(Beginning of Extracted records)
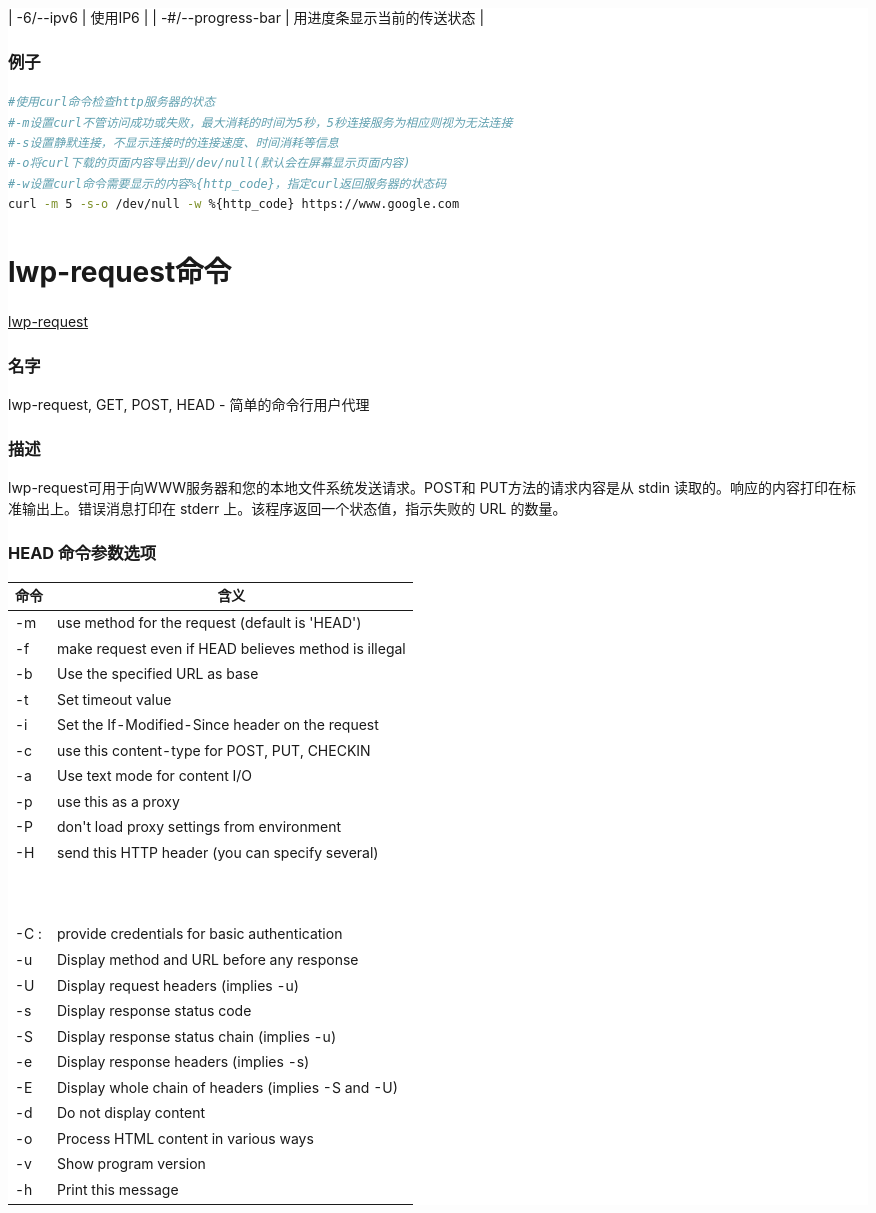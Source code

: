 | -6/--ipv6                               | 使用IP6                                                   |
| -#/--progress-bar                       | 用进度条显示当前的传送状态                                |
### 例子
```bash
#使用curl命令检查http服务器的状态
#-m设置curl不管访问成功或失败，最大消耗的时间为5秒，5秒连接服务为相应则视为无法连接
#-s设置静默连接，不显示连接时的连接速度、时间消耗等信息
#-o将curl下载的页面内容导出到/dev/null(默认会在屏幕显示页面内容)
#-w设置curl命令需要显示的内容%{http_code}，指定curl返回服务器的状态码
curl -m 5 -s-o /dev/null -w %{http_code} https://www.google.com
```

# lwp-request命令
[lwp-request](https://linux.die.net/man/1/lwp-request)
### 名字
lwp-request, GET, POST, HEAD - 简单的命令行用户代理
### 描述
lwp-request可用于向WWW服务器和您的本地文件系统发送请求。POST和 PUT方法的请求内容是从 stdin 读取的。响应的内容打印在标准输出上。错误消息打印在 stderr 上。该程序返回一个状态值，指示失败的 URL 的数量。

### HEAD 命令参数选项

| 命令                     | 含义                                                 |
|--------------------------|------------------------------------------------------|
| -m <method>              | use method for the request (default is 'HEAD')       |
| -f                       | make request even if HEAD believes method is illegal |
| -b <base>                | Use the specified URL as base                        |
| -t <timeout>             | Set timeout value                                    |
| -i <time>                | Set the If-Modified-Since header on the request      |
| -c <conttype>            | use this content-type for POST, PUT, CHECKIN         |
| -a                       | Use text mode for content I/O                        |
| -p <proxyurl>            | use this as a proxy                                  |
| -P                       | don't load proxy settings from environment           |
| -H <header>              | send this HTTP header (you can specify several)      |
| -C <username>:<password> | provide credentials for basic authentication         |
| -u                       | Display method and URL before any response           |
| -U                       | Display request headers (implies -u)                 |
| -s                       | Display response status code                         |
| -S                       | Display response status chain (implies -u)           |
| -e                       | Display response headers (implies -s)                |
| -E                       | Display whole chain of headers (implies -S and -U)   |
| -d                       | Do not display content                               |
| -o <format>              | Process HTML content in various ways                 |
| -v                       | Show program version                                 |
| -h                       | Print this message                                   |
(End of Extracted records)
Task statement
Filter the data above by the word "chain" and copy every line that matches.

Exercise answer
| -S                       | Display response status chain (implies -u)           |
| -E                       | Display whole chain of headers (implies -S and -U)   |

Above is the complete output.